Records from a collection

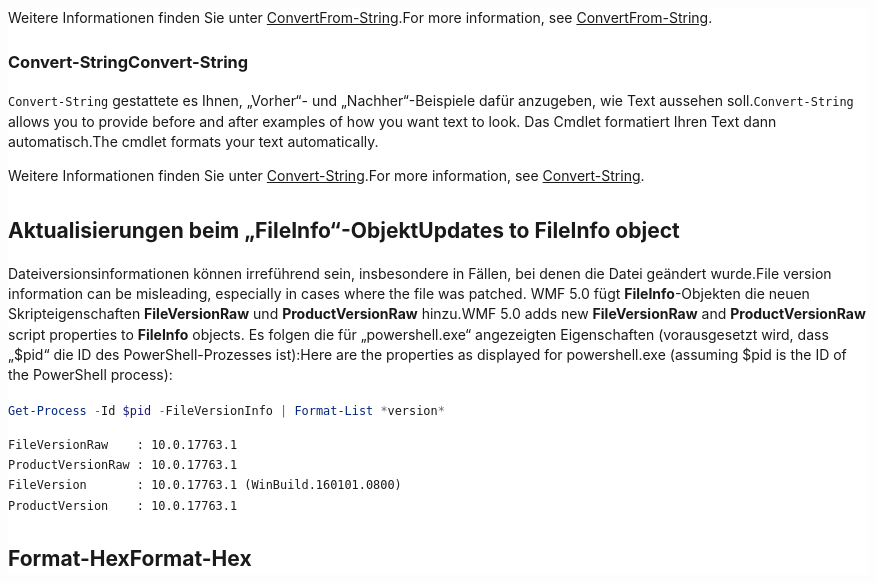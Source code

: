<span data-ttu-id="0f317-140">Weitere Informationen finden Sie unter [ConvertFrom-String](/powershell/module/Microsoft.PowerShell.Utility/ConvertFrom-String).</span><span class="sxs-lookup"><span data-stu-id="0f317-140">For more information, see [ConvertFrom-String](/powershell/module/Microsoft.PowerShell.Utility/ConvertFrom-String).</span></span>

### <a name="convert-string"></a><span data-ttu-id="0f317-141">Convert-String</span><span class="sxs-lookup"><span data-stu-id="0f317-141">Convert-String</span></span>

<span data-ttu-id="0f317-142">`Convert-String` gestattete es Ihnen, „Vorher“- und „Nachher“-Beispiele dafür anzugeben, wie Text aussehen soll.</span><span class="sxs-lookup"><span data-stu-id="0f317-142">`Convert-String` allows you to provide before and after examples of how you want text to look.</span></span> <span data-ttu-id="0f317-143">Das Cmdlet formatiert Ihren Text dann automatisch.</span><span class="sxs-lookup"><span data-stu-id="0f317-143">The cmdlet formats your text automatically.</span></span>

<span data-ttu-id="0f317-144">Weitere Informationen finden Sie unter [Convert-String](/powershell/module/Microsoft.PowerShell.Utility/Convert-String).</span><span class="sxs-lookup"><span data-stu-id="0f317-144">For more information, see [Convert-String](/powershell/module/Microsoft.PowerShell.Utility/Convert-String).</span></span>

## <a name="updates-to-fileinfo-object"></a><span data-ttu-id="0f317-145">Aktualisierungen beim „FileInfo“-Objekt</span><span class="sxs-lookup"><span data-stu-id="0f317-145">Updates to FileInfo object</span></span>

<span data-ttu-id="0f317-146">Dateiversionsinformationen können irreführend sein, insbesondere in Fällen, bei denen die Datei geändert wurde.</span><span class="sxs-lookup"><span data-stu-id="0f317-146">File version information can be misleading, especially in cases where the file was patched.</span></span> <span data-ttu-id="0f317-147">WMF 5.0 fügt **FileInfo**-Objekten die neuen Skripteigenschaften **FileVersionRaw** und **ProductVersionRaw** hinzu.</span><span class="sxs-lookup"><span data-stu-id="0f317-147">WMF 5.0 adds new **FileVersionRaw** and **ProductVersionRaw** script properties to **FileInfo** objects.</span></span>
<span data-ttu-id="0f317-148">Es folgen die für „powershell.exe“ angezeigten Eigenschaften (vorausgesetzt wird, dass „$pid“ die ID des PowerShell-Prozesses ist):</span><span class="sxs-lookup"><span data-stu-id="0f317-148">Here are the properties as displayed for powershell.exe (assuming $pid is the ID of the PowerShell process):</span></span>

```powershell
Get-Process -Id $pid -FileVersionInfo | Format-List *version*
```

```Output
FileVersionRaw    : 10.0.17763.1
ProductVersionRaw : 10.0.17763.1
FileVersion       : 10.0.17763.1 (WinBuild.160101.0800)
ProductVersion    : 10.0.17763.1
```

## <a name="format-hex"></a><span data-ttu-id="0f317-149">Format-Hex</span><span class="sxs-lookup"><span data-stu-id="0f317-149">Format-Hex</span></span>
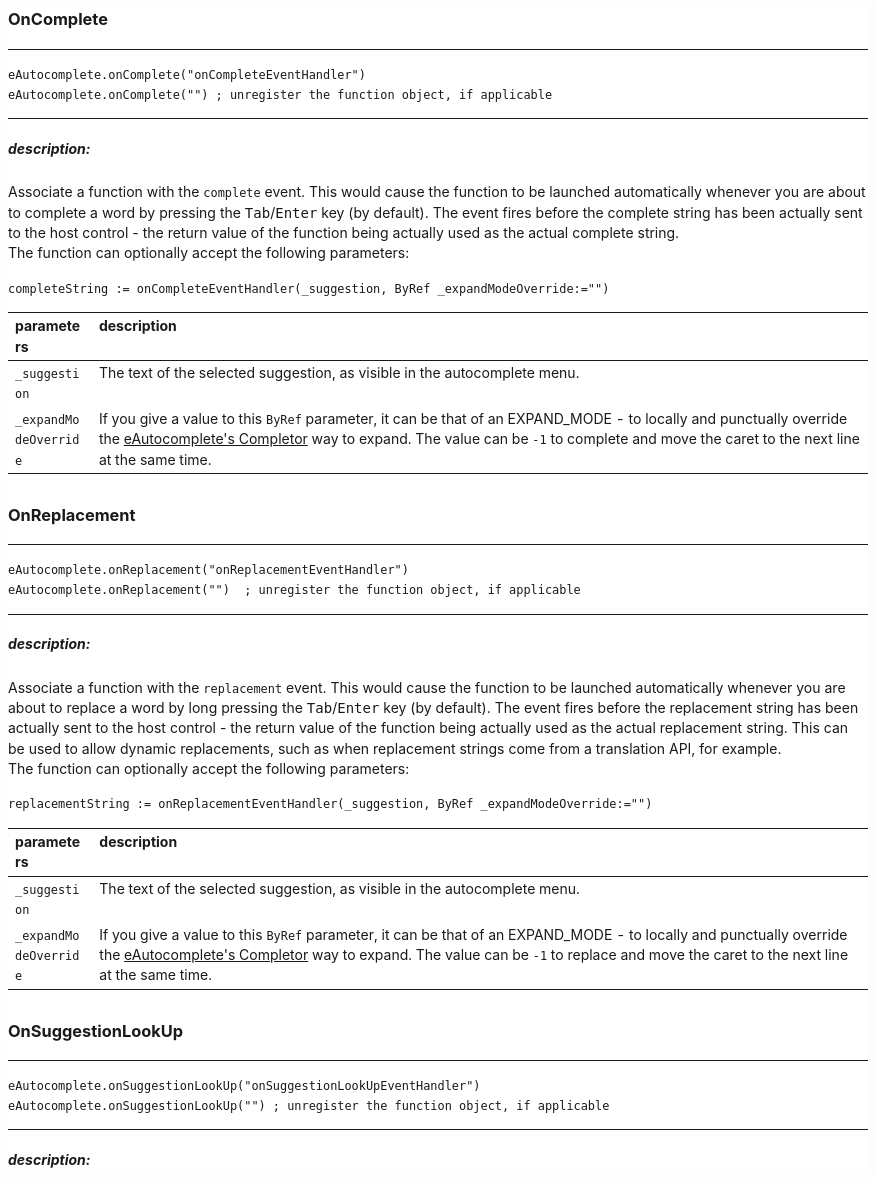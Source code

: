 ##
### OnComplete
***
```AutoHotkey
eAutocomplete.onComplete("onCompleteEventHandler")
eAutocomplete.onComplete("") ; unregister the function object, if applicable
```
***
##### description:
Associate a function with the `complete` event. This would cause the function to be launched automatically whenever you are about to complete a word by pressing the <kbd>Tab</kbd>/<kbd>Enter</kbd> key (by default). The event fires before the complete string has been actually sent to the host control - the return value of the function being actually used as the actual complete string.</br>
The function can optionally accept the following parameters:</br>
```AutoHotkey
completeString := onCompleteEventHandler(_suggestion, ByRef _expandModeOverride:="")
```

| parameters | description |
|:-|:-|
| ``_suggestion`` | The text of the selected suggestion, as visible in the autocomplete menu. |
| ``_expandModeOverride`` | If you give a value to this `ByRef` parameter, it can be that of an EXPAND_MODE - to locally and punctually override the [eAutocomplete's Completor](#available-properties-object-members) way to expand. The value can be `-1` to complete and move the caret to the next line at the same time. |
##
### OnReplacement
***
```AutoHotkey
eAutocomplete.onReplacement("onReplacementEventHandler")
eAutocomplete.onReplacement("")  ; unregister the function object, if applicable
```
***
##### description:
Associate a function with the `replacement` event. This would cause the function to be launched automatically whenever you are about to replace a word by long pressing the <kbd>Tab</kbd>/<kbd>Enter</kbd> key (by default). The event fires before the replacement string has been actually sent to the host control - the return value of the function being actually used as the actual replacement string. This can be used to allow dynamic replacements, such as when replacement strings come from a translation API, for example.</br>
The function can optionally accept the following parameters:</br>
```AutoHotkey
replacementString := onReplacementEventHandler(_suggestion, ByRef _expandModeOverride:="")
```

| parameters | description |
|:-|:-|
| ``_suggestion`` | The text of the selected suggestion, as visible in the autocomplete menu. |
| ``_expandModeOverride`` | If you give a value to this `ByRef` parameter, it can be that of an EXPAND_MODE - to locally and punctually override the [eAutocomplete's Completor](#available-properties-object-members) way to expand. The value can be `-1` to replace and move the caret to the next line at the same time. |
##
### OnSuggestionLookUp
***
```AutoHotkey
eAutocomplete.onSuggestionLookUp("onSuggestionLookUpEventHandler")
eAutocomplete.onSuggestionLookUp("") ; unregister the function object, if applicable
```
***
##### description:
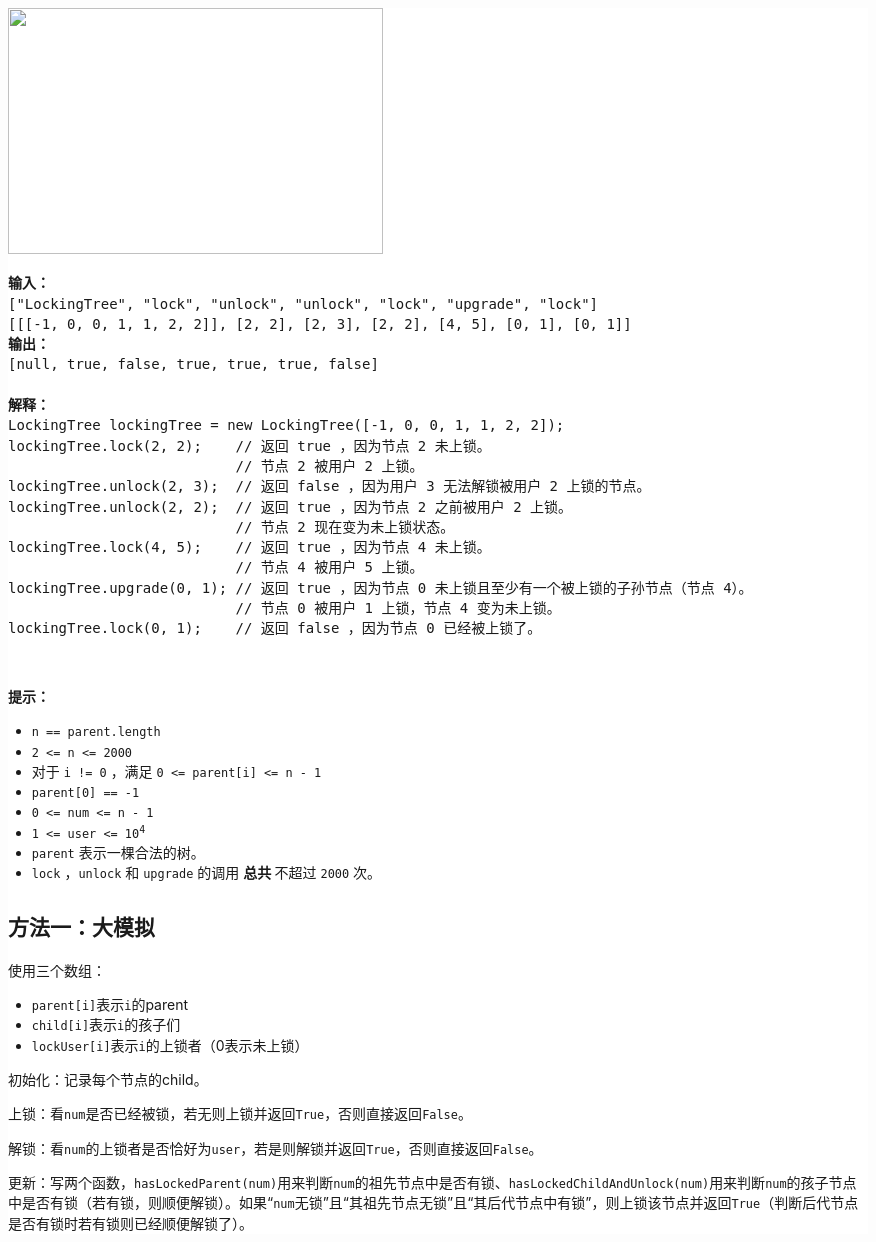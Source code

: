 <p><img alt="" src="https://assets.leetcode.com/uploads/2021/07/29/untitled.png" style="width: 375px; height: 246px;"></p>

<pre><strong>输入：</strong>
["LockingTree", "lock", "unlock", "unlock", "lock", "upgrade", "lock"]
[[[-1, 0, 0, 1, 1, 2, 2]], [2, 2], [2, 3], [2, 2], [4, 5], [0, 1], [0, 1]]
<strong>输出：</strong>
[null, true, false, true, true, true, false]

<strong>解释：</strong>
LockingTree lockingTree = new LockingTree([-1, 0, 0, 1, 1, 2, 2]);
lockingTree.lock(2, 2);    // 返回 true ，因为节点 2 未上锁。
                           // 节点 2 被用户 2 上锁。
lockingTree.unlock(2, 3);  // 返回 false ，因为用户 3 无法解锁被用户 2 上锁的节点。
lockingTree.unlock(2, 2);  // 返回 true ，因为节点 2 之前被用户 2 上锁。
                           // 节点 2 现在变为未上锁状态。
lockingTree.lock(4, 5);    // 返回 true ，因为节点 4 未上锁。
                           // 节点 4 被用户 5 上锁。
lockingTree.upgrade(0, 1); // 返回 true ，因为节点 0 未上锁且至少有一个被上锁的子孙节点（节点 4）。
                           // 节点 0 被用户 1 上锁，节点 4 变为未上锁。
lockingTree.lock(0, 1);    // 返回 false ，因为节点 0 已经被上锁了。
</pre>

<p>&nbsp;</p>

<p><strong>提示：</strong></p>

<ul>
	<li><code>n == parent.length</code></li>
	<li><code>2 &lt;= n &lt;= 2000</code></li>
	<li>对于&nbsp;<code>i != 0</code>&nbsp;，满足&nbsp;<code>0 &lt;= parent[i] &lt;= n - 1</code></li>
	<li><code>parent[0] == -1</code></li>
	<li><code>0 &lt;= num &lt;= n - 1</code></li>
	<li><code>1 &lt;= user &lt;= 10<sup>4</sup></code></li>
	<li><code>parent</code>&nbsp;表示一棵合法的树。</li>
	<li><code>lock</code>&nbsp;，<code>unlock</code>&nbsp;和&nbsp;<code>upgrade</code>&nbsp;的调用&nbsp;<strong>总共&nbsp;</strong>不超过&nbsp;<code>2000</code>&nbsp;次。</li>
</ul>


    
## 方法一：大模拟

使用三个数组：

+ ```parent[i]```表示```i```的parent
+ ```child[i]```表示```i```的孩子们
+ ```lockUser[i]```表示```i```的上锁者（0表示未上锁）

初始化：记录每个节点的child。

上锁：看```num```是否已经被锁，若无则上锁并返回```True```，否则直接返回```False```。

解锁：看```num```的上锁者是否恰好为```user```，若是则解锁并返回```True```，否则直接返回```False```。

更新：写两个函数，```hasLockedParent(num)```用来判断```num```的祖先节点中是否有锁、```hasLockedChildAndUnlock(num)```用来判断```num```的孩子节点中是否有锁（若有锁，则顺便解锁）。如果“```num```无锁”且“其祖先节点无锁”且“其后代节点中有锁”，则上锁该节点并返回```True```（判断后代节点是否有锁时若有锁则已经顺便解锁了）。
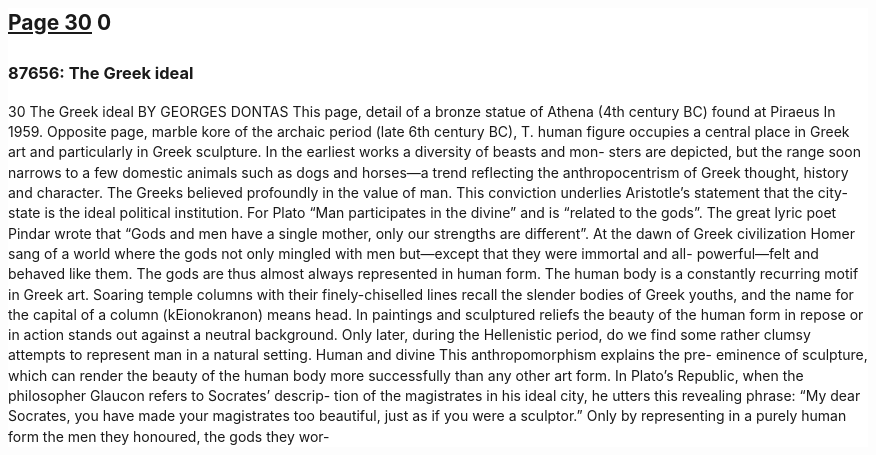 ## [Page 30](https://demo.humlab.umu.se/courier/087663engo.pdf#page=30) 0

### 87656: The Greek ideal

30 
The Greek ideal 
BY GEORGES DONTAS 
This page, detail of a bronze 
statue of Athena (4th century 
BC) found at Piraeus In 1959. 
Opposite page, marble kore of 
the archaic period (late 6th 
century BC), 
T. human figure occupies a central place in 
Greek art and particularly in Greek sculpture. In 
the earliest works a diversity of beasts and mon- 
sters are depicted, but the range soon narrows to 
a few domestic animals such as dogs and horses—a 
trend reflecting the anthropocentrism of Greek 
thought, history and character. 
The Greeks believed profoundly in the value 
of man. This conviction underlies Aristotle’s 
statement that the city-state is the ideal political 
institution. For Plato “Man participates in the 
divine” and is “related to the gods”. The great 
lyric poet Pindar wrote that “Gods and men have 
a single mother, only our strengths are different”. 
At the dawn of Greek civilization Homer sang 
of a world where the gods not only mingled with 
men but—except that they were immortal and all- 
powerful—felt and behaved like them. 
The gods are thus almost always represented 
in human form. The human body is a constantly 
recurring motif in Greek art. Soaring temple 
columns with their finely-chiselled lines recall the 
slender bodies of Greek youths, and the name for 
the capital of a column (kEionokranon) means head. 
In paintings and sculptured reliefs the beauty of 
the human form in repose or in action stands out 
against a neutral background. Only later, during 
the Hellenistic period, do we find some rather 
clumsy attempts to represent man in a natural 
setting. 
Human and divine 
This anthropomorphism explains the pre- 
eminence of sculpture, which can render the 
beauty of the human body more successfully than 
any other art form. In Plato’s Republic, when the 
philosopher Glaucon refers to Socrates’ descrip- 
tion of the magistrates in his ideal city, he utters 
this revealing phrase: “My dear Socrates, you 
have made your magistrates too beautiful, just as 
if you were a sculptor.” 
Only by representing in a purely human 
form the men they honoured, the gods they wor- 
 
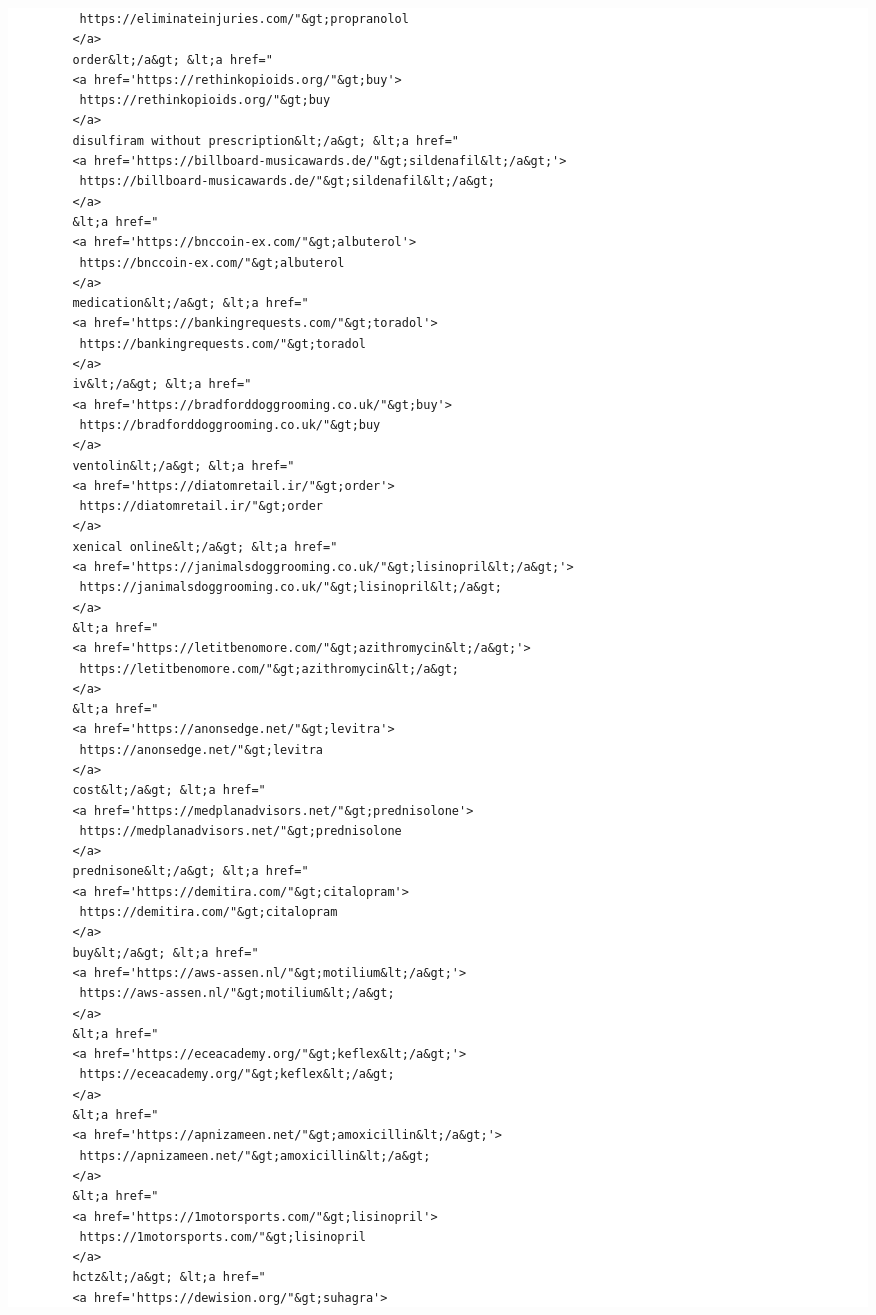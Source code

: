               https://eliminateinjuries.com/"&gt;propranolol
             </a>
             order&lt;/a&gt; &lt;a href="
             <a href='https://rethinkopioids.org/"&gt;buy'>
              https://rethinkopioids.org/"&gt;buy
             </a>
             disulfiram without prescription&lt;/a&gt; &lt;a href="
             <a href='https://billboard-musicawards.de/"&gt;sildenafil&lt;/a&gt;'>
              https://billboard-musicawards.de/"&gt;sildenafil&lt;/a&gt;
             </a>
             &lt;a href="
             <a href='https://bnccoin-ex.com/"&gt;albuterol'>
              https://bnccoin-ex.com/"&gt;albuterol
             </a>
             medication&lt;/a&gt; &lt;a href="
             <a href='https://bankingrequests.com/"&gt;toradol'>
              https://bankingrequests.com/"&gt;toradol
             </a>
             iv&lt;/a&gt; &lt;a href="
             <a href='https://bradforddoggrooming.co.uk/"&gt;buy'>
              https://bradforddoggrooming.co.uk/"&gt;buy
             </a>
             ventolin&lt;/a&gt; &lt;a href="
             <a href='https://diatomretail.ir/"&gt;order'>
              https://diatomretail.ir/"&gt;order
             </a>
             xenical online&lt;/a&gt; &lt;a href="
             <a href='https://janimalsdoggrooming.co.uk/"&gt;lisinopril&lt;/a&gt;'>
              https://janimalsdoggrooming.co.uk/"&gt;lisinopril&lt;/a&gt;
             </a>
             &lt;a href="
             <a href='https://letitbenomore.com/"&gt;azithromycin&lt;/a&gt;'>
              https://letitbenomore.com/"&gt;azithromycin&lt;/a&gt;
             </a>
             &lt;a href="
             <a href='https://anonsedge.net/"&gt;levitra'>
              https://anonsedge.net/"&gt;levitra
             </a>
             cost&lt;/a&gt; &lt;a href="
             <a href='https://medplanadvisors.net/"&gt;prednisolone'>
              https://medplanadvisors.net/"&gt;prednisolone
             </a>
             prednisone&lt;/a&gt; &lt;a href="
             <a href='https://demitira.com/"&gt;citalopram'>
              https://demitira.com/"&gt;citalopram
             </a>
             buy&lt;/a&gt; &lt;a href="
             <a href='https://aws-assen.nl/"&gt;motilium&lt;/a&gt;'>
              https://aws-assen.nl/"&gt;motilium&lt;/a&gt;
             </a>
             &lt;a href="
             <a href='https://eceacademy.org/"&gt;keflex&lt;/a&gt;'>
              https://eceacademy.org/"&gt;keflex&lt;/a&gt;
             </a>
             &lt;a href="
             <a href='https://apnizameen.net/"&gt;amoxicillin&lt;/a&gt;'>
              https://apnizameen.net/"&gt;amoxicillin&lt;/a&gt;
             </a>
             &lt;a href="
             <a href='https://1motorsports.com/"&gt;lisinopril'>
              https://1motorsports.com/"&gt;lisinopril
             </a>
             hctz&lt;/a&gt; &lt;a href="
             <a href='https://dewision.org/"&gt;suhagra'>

**Instructions for the task:**
Show each line of the records above containing "anonsedge".

**Output:**
             <a href='https://anonsedge.net/"&gt;levitra'>
              https://anonsedge.net/"&gt;levitra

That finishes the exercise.